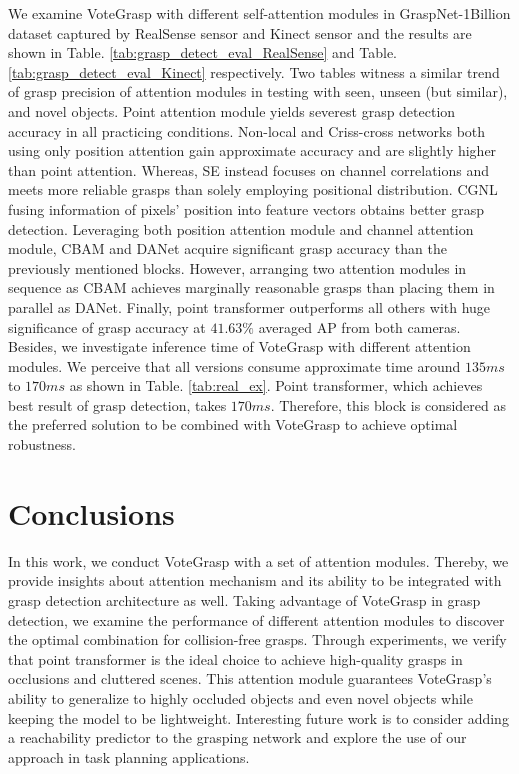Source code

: We examine VoteGrasp with different self-attention modules in GraspNet-1Billion dataset captured by RealSense sensor and Kinect sensor and the results are shown in Table. \ref{tab:grasp_detect_eval_RealSense} and Table. \ref{tab:grasp_detect_eval_Kinect} respectively. Two tables witness a similar trend of grasp precision of attention modules in testing with seen, unseen (but similar), and novel objects. Point attention module yields severest grasp detection accuracy in all practicing conditions. Non-local and Criss-cross networks both using only position attention gain approximate accuracy and are slightly higher than point attention. Whereas, SE instead focuses on channel correlations and meets more reliable grasps than solely employing positional distribution. CGNL fusing information of pixels' position into feature vectors obtains better grasp detection. Leveraging both position attention module and channel attention module, CBAM and DANet acquire significant grasp accuracy than the previously mentioned blocks. However, arranging two attention modules in sequence as CBAM achieves marginally reasonable grasps than placing them in parallel as DANet. Finally, point transformer outperforms all others with huge significance of grasp accuracy at $41.63\%$ averaged AP from both cameras. Besides, we investigate inference time of VoteGrasp with different attention modules. We perceive that all versions consume approximate time around $135ms$ to $170ms$ as shown in Table. \ref{tab:real_ex}. Point transformer, which achieves best result of grasp detection, takes $170ms$. Therefore, this block is considered as the preferred solution to be combined with VoteGrasp to achieve optimal robustness. 

\section{Conclusions}

In this work, we conduct VoteGrasp with a set of attention modules. Thereby, we provide insights about attention mechanism and its ability to be integrated with grasp detection architecture as well. Taking advantage of VoteGrasp in grasp detection, we examine the performance of different attention modules to discover the optimal combination for collision-free grasps. Through experiments, we verify that point transformer is the ideal choice to achieve high-quality grasps in occlusions and cluttered scenes. This attention module guarantees VoteGrasp's ability to generalize to highly occluded objects and even novel objects while keeping the model to be lightweight. Interesting future work is to consider adding a reachability predictor to the grasping network and explore the use of our approach in task planning applications.
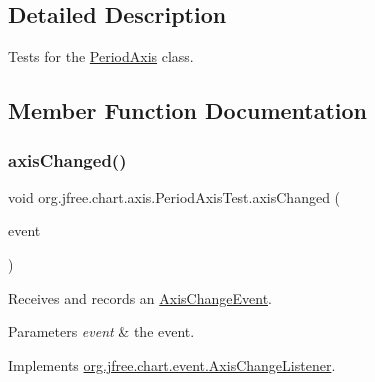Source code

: \subsection{Detailed Description}
Tests for the \mbox{\hyperlink{classorg_1_1jfree_1_1chart_1_1axis_1_1_period_axis}{Period\+Axis}} class. 

\subsection{Member Function Documentation}
\mbox{\label{classorg_1_1jfree_1_1chart_1_1axis_1_1_period_axis_test_a951dc996bd0b09bd930878a5e2041cad}} 
\subsubsection{\texorpdfstring{axis\+Changed()}{axisChanged()}}
{\footnotesize\ttfamily void org.\+jfree.\+chart.\+axis.\+Period\+Axis\+Test.\+axis\+Changed (\begin{DoxyParamCaption}\item[{\mbox{\hyperlink{classorg_1_1jfree_1_1chart_1_1event_1_1_axis_change_event}{Axis\+Change\+Event}}}]{event }\end{DoxyParamCaption})}

Receives and records an \mbox{\hyperlink{}{Axis\+Change\+Event}}.


\begin{DoxyParams}{Parameters}
{\em event} & the event. \\
\hline
\end{DoxyParams}


Implements \mbox{\hyperlink{interfaceorg_1_1jfree_1_1chart_1_1event_1_1_axis_change_listener_a0598d6b49c0ec1aff38fe39d34297b87}{org.\+jfree.\+chart.\+event.\+Axis\+Change\+Listener}}.

\mbox{\label{classorg_1_1jfree_1_1chart_1_1axis_1_1_period_axis_test_a3fbfdadadb8f0b87f73a911d3ca342a3}} 
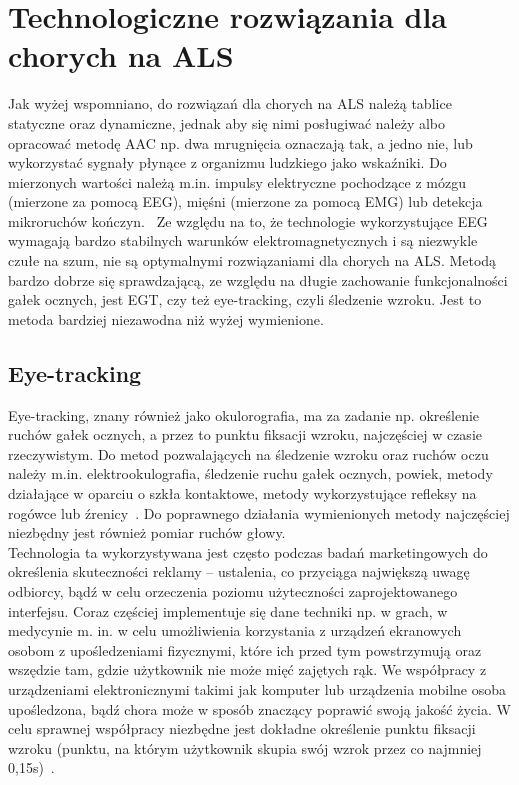 \documentclass[twoside,a4paper]{book}
\begin{document}
\section{Technologiczne rozwiązania dla chorych na ALS}

Jak wyżej wspomniano, do rozwiązań dla chorych na ALS należą tablice statyczne oraz dynamiczne, jednak aby się nimi posługiwać należy albo opracować metodę AAC  np. dwa mrugnięcia oznaczają tak, a jedno nie, lub wykorzystać sygnały płynące z organizmu ludzkiego jako wskaźniki. Do mierzonych wartości należą m.in. impulsy elektryczne pochodzące z mózgu (mierzone za pomocą EEG), mięśni (mierzone za pomocą EMG) lub detekcja mikroruchów kończyn.~\cite{eyemouse} Ze względu na to, że technologie wykorzystujące  EEG wymagają bardzo stabilnych warunków elektromagnetycznych i są niezwykle czułe na szum, nie są optymalnymi rozwiązaniami dla chorych na ALS. Metodą bardzo dobrze się sprawdzającą, ze względu na długie zachowanie funkcjonalności gałek ocznych, jest EGT, czy też eye-tracking, czyli śledzenie wzroku. Jest to metoda bardziej niezawodna niż wyżej wymienione. 
\subsection{Eye-tracking} 

Eye-tracking, znany również jako okulorografia, ma za zadanie np. określenie ruchów gałek ocznych, a przez to  punktu fiksacji wzroku,  najczęściej w czasie rzeczywistym. Do metod pozwalających na śledzenie wzroku oraz ruchów oczu należy m.in. elektrookulografia, śledzenie ruchu gałek ocznych, powiek, metody działające w oparciu o szkła kontaktowe, metody wykorzystujące refleksy na rogówce lub źrenicy~\cite{eyemouse}. Do poprawnego działania wymienionych metody naj\-częś\-ciej niezbędny jest również pomiar ruchów głowy.
\\ Technologia ta wykorzystywana jest często podczas badań marketingowych do określenia skuteczności reklamy – ustalenia, co przyciąga największą uwagę odbiorcy, bądź w celu orzeczenia poziomu użyteczności zaprojektowanego interfejsu.
Coraz częściej implementuje się dane techniki  np. w grach,  w medycynie m. in. w celu umożliwienia korzystania z urządzeń ekranowych osobom z upośledzeniami fizycznymi, które ich przed tym powstrzymują oraz wszędzie tam, gdzie użytkownik nie może mięć zajętych rąk. We współpracy z urządzeniami elektronicznymi takimi jak  komputer lub urządzenia mobilne osoba upośledzona, bądź chora może w sposób znaczący poprawić swoją jakość życia. W celu sprawnej współpracy niezbędne jest dokładne określenie punktu fiksacji wzroku (punktu, na którym użytkownik skupia swój wzrok przez co najmniej 0,15s)~\cite{kunkaUwaga}.
\end{document}
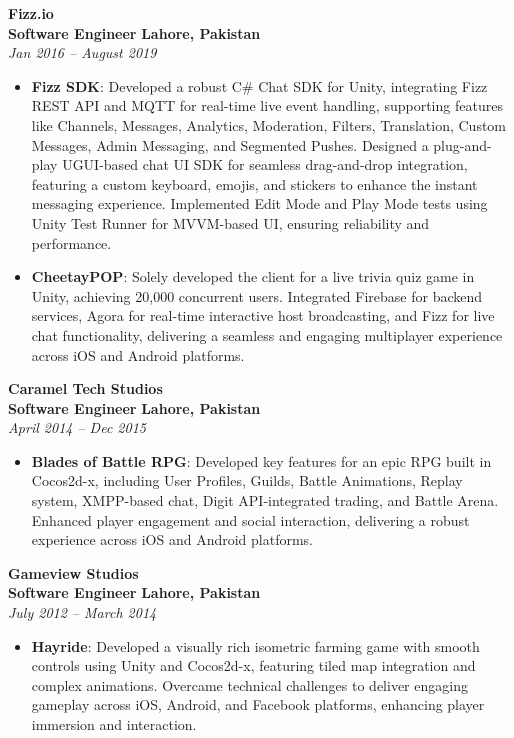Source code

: \documentclass[11pt]{article}
\begin{document}
\newpage
\textbf{Fizz.io} \\
\textbf{Software Engineer} \hfill \textbf{Lahore, Pakistan} \\
\textit{Jan 2016 -- August 2019}
\begin{itemize}
	\item \textbf{Fizz SDK}: Developed a robust C\# Chat SDK for Unity, integrating Fizz REST API and MQTT for real-time live event handling, supporting features like Channels, Messages, Analytics, Moderation, Filters, Translation, Custom Messages, Admin Messaging, and Segmented Pushes. Designed a plug-and-play UGUI-based chat UI SDK for seamless drag-and-drop integration, featuring a custom keyboard, emojis, and stickers to enhance the instant messaging experience. Implemented Edit Mode and Play Mode tests using Unity Test Runner for MVVM-based UI, ensuring reliability and performance.
	\item \textbf{CheetayPOP}: Solely developed the client for a live trivia quiz game in Unity, achieving 20,000 concurrent users. Integrated Firebase for backend services, Agora for real-time interactive host broadcasting, and Fizz for live chat functionality, delivering a seamless and engaging multiplayer experience across iOS and Android platforms.
\end{itemize}
\textbf{Caramel Tech Studios} \\
\textbf{Software Engineer} \hfill \textbf{Lahore, Pakistan} \\
\textit{April 2014 -- Dec 2015}
\begin{itemize}
	\item \textbf{Blades of Battle RPG}: Developed key features for an epic RPG built in Cocos2d-x, including User Profiles, Guilds, Battle Animations, Replay system, XMPP-based chat, Digit API-integrated trading, and Battle Arena. Enhanced player engagement and social interaction, delivering a robust experience across iOS and Android platforms.
\end{itemize}
\textbf{Gameview Studios} \\
\textbf{Software Engineer} \hfill \textbf{Lahore, Pakistan} \\
\textit{July 2012 -- March 2014}
\begin{itemize}
	\item \textbf{Hayride}: Developed a visually rich isometric farming game with smooth controls using Unity and Cocos2d-x, featuring tiled map integration and complex animations. Overcame technical challenges to deliver engaging gameplay across iOS, Android, and Facebook platforms, enhancing player immersion and interaction.
\end{itemize}
\end{document}
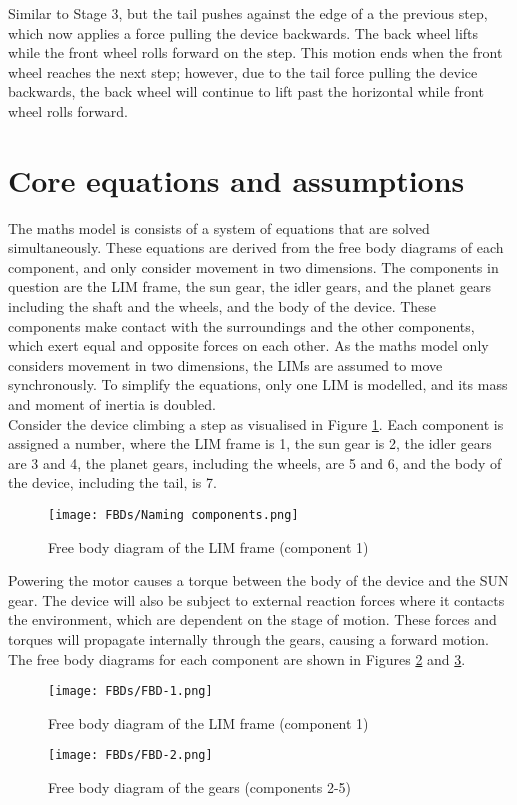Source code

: Similar to Stage 3, but the tail pushes against the edge of a the previous step, which now applies a force pulling the device backwards. The back wheel lifts while the front wheel rolls forward on the step. This motion ends when the front wheel reaches the next step; however, due to the tail force pulling the device backwards, the back wheel will continue to lift past the horizontal while front wheel rolls forward.\\


\section{Core equations and assumptions}

The maths model is consists of a system of equations that are solved simultaneously. These equations are derived from the free body diagrams of each component, and only consider movement in two dimensions. The components in question are the LIM frame, the sun gear, the idler gears, and the planet gears including the shaft and the wheels, and the body of the device. These components make contact with the surroundings and the other components, which exert equal and opposite forces on each other. As the maths model only considers movement in two dimensions, the LIMs are assumed to move synchronously. To simplify the equations, only one LIM is modelled, and its mass and moment of inertia is doubled.\\

Consider the device climbing a step as visualised in Figure \ref{Component-names}. Each component is assigned a number, where the LIM frame is 1, the sun gear is 2, the idler gears are 3 and 4, the planet gears, including the wheels, are 5 and 6, and the body of the device, including the tail, is 7.
\begin{figure}[h]
	\centering
	\texttt{[image: FBDs/Naming components.png]}
	\caption{Free body diagram of the LIM frame (component 1)}
	\label{Component-names}
\end{figure}
Powering the motor causes a torque between the body of the device and the SUN gear. The device will also  be subject to external reaction forces where it contacts the environment, which are dependent on the stage of motion. These forces and torques will propagate internally through the gears, causing a forward motion. The free body diagrams for each component are shown in Figures \ref{FBD-1} and \ref{FBD-2}.\\
\begin{figure}[h]
	\centering
	\texttt{[image: FBDs/FBD-1.png]}
	\caption{Free body diagram of the LIM frame (component 1)}
	\label{FBD-1}
\end{figure}
\begin{figure}[!h]
	\centering
	\texttt{[image: FBDs/FBD-2.png]}
	\caption{Free body diagram of the gears (components 2-5)}
	\label{FBD-2}
\end{figure}

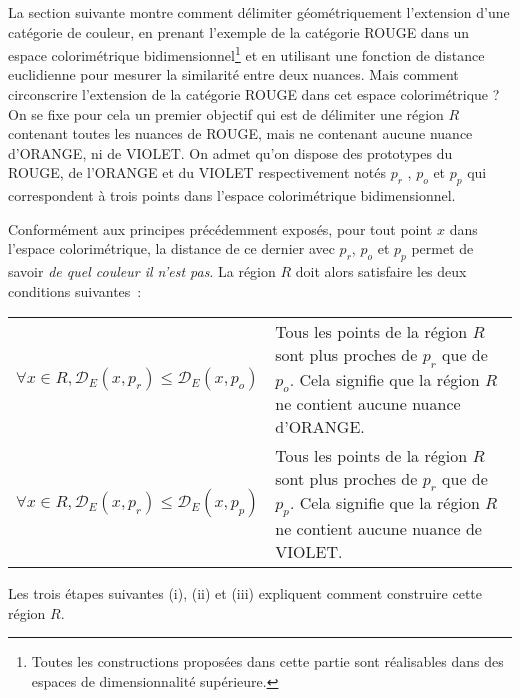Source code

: \documentclass{article}
\begin{document}
La section suivante montre comment délimiter géométriquement l’extension d’une
catégorie de couleur, en prenant l’exemple de la catégorie ROUGE dans un espace colorimétrique bidimensionnel\footnote{Toutes les constructions proposées dans cette partie sont réalisables dans des espaces de dimensionnalité supérieure.} et en utilisant une fonction de distance euclidienne pour mesurer la similarité entre deux nuances.
Mais comment circonscrire l’extension de la catégorie ROUGE dans cet espace colorimétrique ?
On se fixe pour cela un premier objectif qui est de délimiter une région $R$ contenant toutes les nuances de ROUGE, mais ne contenant aucune nuance d'ORANGE, ni de VIOLET. On admet qu’on dispose des prototypes du ROUGE, de l’ORANGE et du VIOLET respectivement notés \(p_r\) , \(p_o\) et \(p_p\) qui correspondent à trois points dans l’espace colorimétrique bidimensionnel. 

Conformément aux principes précédemment exposés, pour tout point \( x \) dans l'espace colorimétrique, la distance de ce dernier avec \(p_r\), \(p_o\) et \(p_p\) permet de savoir \textit{de quel couleur il n'est pas}. La région $R$ doit alors satisfaire les deux conditions suivantes~:

\noindent
\begin{tabularx}{\textwidth}{ 
    >{\centering\arraybackslash}m{} 
    X 
}
    
    \[ \forall x \in R, \mathcal{D}_E(x, p_r) \le \mathcal{D}_E(x, p_o) \]
    & 
    Tous les points de la région $R$ sont plus proches de $p_r$ que de $p_o$. Cela signifie que la région $R$ ne contient aucune nuance d'ORANGE.
    \\
    \[ \forall x \in R, \mathcal{D}_E(x, p_r) \le \mathcal{D}_E(x, p_p) \]
    & 
    Tous les points de la région $R$ sont plus proches de $p_r$ que de $p_p$.
    \vspace{0.5em} Cela signifie que la région $R$ ne contient aucune nuance de VIOLET.
    
    
\end{tabularx}

\bigskip

Les trois étapes suivantes (i), (ii) et (iii) expliquent comment construire cette région $R$.
\end{document}
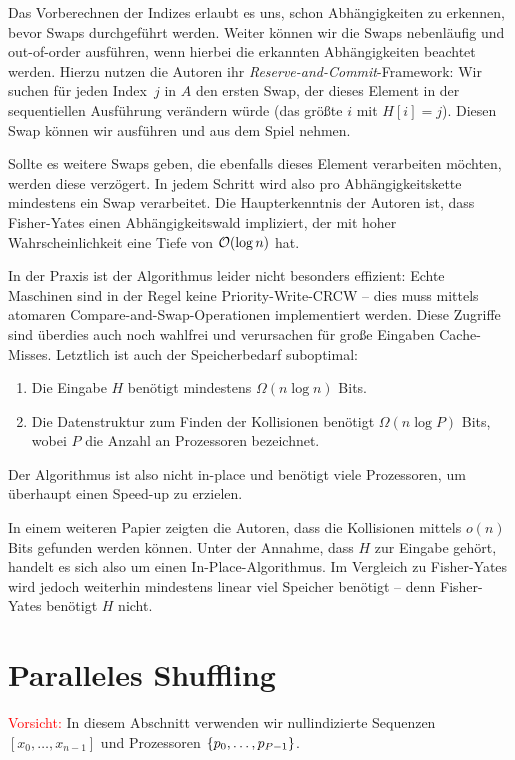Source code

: Das Vorberechnen der Indizes erlaubt es uns, schon Abhängigkeiten zu erkennen, bevor Swaps durchgeführt werden.
Weiter können wir die Swaps nebenläufig und out-of-order ausführen, wenn hierbei die erkannten Abhängigkeiten beachtet werden.
Hierzu nutzen die Autoren ihr \emph{Reserve-and-Commit}-Framework:
Wir suchen für jeden Index~$j$ in $A$ den ersten Swap, der dieses Element in der sequentiellen Ausführung verändern würde (\dh das größte $i$ mit $H[i] = j$).
Diesen Swap können wir ausführen und aus dem Spiel nehmen.

Sollte es weitere Swaps geben, die ebenfalls dieses Element verarbeiten möchten, werden diese verzögert.
In jedem Schritt wird also pro Abhängigkeitskette mindestens ein Swap verarbeitet.
Die Haupterkenntnis der Autoren ist, dass Fisher-Yates einen Abhängigkeitswald impliziert, der mit hoher Wahrscheinlichkeit eine Tiefe von $\mathcal{O}\!\left(\log n\right)$ hat.

In der Praxis ist der Algorithmus leider nicht besonders effizient:
Echte Maschinen sind in der Regel keine Priority-Write-CRCW -- dies muss mittels atomaren Compare-and-Swap-Operationen implementiert werden.
Diese Zugriffe sind überdies auch noch wahlfrei und verursachen für große Eingaben Cache-Misses.
Letztlich ist auch der Speicherbedarf suboptimal:
\begin{enumerate}
    \item Die Eingabe $H$ benötigt mindestens $\Omega(n \log n)$ Bits.
    \item Die Datenstruktur zum Finden der Kollisionen benötigt $\Omega(n \log P)$ Bits, wobei $P$ die Anzahl an Prozessoren bezeichnet.
\end{enumerate}
Der Algorithmus ist also nicht in-place und benötigt viele Prozessoren, um überhaupt einen Speed-up zu erzielen.

In einem weiteren Papier zeigten die Autoren, dass die Kollisionen mittels $o(n)$ Bits gefunden werden können.
Unter der Annahme, dass $H$ zur Eingabe gehört, handelt es sich also um einen In-Place-Algorithmus.
Im Vergleich zu Fisher-Yates wird jedoch weiterhin mindestens linear viel Speicher benötigt -- denn Fisher-Yates benötigt $H$ nicht.

\section{Paralleles Shuffling}
\textcolor{red}{Vorsicht:} In diesem Abschnitt verwenden wir nullindizierte Sequenzen $[x_0, \ldots, x_{n-1}]$ und Prozessoren $\left\{p_0, \ldots, p_{P-1}\right\}$.

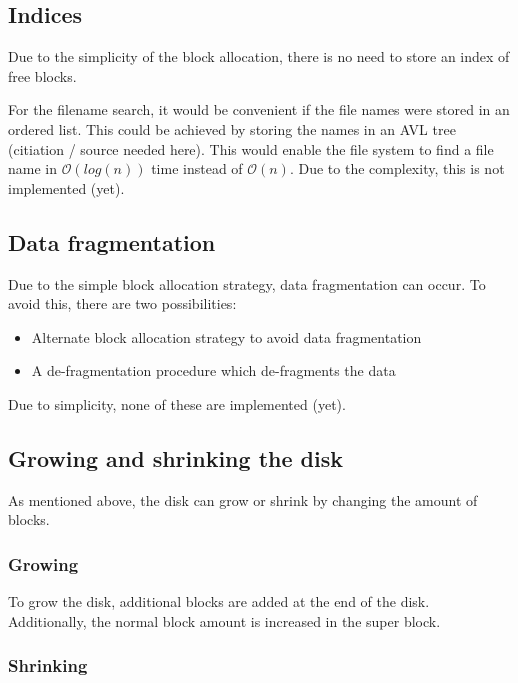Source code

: \documentclass[a4paper,12pt]{article}
\begin{document}
\subsection{Indices}

Due to the simplicity of the block allocation, there is no need to store an index of free blocks.

For the filename search, it would be convenient if the file names were stored in an ordered list. This could be achieved by storing the names in an AVL tree (citiation / source needed here). This would enable the file system to
find a file name in $\mathcal{O}(log(n))$ time instead of $\mathcal{O}(n)$. Due to the complexity, this is not implemented (yet).

\subsection{Data fragmentation}

Due to the simple block allocation strategy, data fragmentation can occur. To avoid this, there are two possibilities:

\begin{itemize}
  \item Alternate block allocation strategy to avoid data fragmentation
  \item A de-fragmentation procedure which de-fragments the data
\end{itemize}

Due to simplicity, none of these are implemented (yet).

\subsection{Growing and shrinking the disk}

As mentioned above, the disk can grow or shrink by changing the amount of blocks.

\subsubsection{Growing}

To grow the disk, additional blocks are added at the end of the disk. Additionally, the normal block amount is increased in the super block.

\subsubsection{Shrinking}
\end{document}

Task statement: What you return must be the lines above that run from the line with "Jak wyżej wspomniano, do" to the line with "Eye-tracking, znany również", inclusive, each copied exactly.

Exercise output:
Jak wyżej wspomniano, do rozwiązań dla chorych na ALS należą tablice statyczne oraz dynamiczne, jednak aby się nimi posługiwać należy albo opracować metodę AAC  np. dwa mrugnięcia oznaczają tak, a jedno nie, lub wykorzystać sygnały płynące z organizmu ludzkiego jako wskaźniki. Do mierzonych wartości należą m.in. impulsy elektryczne pochodzące z mózgu (mierzone za pomocą EEG), mięśni (mierzone za pomocą EMG) lub detekcja mikroruchów kończyn.~\cite{eyemouse} Ze względu na to, że technologie wykorzystujące  EEG wymagają bardzo stabilnych warunków elektromagnetycznych i są niezwykle czułe na szum, nie są optymalnymi rozwiązaniami dla chorych na ALS. Metodą bardzo dobrze się sprawdzającą, ze względu na długie zachowanie funkcjonalności gałek ocznych, jest EGT, czy też eye-tracking, czyli śledzenie wzroku. Jest to metoda bardziej niezawodna niż wyżej wymienione. 
\subsection{Eye-tracking} 

Eye-tracking, znany również jako okulorografia, ma za zadanie np. określenie ruchów gałek ocznych, a przez to  punktu fiksacji wzroku,  najczęściej w czasie rzeczywistym. Do metod pozwalających na śledzenie wzroku oraz ruchów oczu należy m.in. elektrookulografia, śledzenie ruchu gałek ocznych, powiek, metody działające w oparciu o szkła kontaktowe, metody wykorzystujące refleksy na rogówce lub źrenicy~\cite{eyemouse}. Do poprawnego działania wymienionych metody naj\-częś\-ciej niezbędny jest również pomiar ruchów głowy.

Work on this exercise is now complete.